No wonder it was nicknamed “cap-and-tax.”
E&E Daily reports:
California Gov. Jerry Brown yesterday proposed borrowing $500 million in revenues from the state’s landmark carbon cap-and-trade auctions and using those to help balance the general fund budget.
The enviros don’t like it:
“This means the governor will be delaying opportunities to use those funds to actually get critical reductions in global warming pollution at the time when all science shows that we must reduce those emissions as much and as quickly as possible,” Kathryn Phillips, executive director of Sierra Club California, said in a statement.
“This shift in funds is extraordinarily disappointing,” she added. “The governor is using bizarre accounting to ‘balance’ the budget and making future generations pay the price with climate disruption.”
A group that represents low-income communities located near power plants accused Brown of subverting the intent of S.B 535, legislation passed last year that requires part of the auction money go toward helping economically disadvantaged areas.
“The governor is playing a dangerous game that could wreck California’s push toward clean energy,” said Ryan Young, legal counsel at Greenlining Institute, in a statement. “Voters of color turned out in force to protect A.B. 32, the clean energy law, when it was under attack by Prop. 23, and they did it based on the promise that it would bring clean energy investments to polluted and struggling communities.”
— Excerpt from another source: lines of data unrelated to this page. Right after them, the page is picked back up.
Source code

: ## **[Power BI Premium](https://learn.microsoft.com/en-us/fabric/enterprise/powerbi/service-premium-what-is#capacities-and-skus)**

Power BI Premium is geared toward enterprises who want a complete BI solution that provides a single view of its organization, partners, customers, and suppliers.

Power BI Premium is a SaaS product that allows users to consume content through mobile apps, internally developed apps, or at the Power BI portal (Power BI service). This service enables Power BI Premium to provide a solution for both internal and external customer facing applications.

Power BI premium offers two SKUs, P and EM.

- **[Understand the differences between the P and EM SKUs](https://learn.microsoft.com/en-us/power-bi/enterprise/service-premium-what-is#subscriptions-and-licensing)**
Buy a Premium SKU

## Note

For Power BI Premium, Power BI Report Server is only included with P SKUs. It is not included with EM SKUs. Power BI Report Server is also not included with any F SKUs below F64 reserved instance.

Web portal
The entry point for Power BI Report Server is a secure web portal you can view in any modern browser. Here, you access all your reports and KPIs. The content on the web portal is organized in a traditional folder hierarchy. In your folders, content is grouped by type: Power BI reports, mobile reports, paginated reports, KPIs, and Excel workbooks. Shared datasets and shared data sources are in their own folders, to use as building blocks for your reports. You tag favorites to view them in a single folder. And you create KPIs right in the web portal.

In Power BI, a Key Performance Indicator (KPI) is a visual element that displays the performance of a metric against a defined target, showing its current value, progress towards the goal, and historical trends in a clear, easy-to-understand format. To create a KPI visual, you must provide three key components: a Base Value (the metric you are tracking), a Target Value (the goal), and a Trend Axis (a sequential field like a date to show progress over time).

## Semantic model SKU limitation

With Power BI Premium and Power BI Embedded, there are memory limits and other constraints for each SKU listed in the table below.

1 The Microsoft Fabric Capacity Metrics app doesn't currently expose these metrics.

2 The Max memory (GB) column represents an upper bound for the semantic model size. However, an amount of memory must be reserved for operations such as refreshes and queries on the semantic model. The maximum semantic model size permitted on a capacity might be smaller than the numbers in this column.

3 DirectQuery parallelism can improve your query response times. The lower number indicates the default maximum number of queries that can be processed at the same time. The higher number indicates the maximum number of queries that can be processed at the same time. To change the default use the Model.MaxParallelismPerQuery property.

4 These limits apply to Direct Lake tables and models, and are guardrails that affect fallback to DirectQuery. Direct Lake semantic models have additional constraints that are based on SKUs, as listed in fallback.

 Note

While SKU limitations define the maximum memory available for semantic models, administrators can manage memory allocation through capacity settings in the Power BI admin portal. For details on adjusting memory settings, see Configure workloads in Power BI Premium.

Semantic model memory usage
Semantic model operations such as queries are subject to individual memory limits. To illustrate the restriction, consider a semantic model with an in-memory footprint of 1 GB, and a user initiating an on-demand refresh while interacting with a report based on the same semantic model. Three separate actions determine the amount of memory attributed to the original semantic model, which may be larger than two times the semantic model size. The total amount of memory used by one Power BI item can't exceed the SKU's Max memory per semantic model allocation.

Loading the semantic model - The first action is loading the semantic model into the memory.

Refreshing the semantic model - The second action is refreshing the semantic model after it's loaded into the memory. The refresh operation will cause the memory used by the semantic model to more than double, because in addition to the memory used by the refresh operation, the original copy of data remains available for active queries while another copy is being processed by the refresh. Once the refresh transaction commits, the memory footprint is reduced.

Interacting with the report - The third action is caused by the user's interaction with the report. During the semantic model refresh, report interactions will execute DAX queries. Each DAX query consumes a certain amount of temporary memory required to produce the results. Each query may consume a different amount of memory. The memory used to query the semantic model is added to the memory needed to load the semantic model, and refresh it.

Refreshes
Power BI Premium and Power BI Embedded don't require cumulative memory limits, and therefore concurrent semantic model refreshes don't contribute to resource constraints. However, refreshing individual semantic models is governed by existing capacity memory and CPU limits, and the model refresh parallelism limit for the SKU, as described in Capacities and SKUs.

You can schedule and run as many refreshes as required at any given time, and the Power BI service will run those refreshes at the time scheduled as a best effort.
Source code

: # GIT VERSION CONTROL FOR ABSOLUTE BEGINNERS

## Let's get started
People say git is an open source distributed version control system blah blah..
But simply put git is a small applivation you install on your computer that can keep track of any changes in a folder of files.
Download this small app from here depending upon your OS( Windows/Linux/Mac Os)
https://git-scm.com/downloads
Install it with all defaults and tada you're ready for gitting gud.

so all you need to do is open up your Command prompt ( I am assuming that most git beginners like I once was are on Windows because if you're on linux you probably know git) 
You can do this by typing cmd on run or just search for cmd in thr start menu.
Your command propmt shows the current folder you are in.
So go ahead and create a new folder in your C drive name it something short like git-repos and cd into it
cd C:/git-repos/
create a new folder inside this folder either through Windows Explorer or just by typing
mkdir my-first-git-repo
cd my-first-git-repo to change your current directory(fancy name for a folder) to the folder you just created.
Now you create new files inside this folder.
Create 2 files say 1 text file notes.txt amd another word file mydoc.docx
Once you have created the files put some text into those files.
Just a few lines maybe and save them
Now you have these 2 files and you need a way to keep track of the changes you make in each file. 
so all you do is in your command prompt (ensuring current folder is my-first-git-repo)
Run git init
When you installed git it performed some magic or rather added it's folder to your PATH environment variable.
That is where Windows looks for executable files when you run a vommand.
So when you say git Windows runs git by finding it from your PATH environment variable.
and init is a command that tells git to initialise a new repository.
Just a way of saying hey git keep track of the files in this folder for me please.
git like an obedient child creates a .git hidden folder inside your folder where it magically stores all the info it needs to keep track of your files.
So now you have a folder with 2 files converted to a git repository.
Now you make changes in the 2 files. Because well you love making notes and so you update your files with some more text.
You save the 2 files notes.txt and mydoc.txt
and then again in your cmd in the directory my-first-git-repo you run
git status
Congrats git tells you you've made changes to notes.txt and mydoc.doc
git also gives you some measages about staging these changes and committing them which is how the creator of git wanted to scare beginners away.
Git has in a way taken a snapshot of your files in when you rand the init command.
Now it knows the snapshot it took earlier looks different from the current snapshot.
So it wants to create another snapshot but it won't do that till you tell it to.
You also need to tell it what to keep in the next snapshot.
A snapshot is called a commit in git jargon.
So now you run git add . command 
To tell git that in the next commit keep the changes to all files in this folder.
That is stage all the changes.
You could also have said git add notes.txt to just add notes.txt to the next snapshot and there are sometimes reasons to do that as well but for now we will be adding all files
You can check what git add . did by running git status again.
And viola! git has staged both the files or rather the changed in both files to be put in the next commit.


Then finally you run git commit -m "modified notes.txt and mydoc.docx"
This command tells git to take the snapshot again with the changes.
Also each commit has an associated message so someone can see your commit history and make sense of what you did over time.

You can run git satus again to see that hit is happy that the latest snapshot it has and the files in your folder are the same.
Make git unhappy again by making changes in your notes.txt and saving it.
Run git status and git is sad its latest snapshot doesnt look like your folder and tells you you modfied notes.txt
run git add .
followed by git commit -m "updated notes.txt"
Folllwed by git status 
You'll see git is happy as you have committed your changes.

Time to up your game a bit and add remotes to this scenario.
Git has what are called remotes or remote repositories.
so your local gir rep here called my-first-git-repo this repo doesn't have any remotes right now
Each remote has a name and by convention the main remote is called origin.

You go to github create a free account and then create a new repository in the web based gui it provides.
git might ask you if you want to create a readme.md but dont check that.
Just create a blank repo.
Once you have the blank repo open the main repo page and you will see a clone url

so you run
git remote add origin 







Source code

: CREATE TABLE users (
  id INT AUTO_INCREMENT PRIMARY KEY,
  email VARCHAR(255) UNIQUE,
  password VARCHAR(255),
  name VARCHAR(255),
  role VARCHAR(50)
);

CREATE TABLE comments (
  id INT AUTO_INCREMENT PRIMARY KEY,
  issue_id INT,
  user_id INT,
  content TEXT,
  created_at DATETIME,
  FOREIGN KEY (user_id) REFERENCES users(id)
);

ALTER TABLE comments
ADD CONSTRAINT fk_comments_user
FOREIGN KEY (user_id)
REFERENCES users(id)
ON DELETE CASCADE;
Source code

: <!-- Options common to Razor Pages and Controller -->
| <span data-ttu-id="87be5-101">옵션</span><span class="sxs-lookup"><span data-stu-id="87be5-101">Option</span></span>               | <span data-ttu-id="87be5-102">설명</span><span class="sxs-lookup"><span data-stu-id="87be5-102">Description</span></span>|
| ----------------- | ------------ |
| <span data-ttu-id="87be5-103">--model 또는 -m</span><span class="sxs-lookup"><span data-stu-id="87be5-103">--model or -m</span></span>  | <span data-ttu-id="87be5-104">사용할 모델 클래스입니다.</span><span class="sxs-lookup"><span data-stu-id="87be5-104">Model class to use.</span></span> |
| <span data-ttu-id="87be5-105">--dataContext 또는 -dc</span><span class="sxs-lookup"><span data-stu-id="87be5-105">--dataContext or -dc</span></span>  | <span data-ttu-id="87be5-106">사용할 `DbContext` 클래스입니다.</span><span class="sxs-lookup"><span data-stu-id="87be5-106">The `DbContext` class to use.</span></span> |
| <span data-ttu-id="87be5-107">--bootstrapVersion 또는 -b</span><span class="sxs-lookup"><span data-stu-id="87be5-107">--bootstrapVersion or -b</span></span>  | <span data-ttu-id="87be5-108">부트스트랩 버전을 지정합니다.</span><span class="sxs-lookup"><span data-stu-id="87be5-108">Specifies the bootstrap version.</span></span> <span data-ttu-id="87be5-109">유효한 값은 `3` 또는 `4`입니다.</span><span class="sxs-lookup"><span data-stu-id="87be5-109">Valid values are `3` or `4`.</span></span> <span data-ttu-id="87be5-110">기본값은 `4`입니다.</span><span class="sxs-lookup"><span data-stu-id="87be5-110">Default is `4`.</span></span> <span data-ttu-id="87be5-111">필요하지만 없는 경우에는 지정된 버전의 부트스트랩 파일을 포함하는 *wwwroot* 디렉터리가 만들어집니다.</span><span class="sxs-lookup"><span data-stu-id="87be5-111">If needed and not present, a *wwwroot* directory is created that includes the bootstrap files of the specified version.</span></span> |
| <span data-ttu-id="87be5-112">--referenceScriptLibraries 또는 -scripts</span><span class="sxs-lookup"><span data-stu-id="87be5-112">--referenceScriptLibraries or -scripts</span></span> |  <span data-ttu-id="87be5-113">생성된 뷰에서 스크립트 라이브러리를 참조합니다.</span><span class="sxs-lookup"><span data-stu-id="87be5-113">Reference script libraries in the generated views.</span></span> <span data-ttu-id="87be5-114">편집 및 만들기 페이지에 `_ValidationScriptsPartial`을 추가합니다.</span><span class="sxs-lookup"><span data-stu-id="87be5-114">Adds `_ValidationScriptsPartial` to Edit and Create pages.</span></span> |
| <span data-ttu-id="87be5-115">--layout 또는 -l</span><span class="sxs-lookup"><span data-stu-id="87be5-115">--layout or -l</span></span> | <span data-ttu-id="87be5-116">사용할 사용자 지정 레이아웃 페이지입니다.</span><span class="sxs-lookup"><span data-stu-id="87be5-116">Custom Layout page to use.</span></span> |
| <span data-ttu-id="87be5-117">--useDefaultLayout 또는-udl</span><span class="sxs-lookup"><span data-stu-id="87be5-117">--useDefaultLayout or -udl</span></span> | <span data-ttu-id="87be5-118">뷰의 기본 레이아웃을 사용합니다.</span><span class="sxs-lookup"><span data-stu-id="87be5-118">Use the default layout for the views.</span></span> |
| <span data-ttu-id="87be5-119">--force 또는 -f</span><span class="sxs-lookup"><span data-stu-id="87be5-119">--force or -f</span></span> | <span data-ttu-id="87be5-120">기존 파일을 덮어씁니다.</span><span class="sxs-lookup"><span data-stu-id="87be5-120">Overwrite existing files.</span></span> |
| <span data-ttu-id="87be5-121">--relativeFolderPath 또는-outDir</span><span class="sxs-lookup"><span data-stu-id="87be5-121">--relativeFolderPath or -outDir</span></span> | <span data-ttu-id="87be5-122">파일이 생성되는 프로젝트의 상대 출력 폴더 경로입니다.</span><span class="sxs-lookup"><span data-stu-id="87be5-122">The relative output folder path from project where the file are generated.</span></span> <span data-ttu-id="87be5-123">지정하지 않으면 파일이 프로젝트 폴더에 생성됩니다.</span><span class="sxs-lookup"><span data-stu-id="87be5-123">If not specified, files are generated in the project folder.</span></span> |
“Seizing these funds for other uses will hurt our state’s neediest communities, and it’s simply not necessary,” Young added.
Finally, California air chief Mary Michols debunks the notion of cap-and-trade:
Nichols said that the loan would not hurt the state’s greenhouse gas reduction goals. By 2020, the state wants to cut emissions to 1990 levels and by 2050 aims to cut greenhouse gas pollution 80 percent.
“The part about the cap-and-trade program that is reducing greenhouse gas emissions, it’s the cap, it’s the lowering of the cap,” Nichols said. “It’s not the revenue that we get from the allowances.
“California Gov. Jerry Brown yesterday proposed borrowing $500 million”
Borrowing is an interesting term. He isn’t going to borrow the money, he’s going to spend it. It will be gone. Forever.
“Repaying it” doesn’t work in the context of a state government’s finance. You’d have to be as dumb as a journalist to believe it could be.
Just like the cigarette penalties and added taxes were going to be used to combat smoking addiction and related health costs. The money went into the general funds and was vaporized.
Yep. It’s just a tax.
I’m always amused when the rats start eating each other….
We keep saying this: anything about “cap and trade” is not trade because there’s no actual commodity of value to exchange. “Cap and trade” is either a form of tax or wealth destruction and usually both.
There may be a revenue stream from the “auction” of “allowances” but it’s surely being surpassed by the losses in other revenue streams. The net effect will be to reduce the state’s revenues and worsen their deficits. WHich I would have thought scarcely possible but Gov. Brown continues to exceed my expectations of his incompetence.
Let’s be fair, though. He can only do this kind of damage with help from the legislature and the voters.
We could use a Constitutional amendment to allow both secession and expulsion of states that insist on following stupid policy that will harm other states.
Everything requiring “cap and trade” is already taxed. “Cap and trade” is simply more tax.
I can’t believe they didn’t see this coming. This is the whole purpose of “cap and tax,” to get more income for the state (or nation or whatever) to piss away.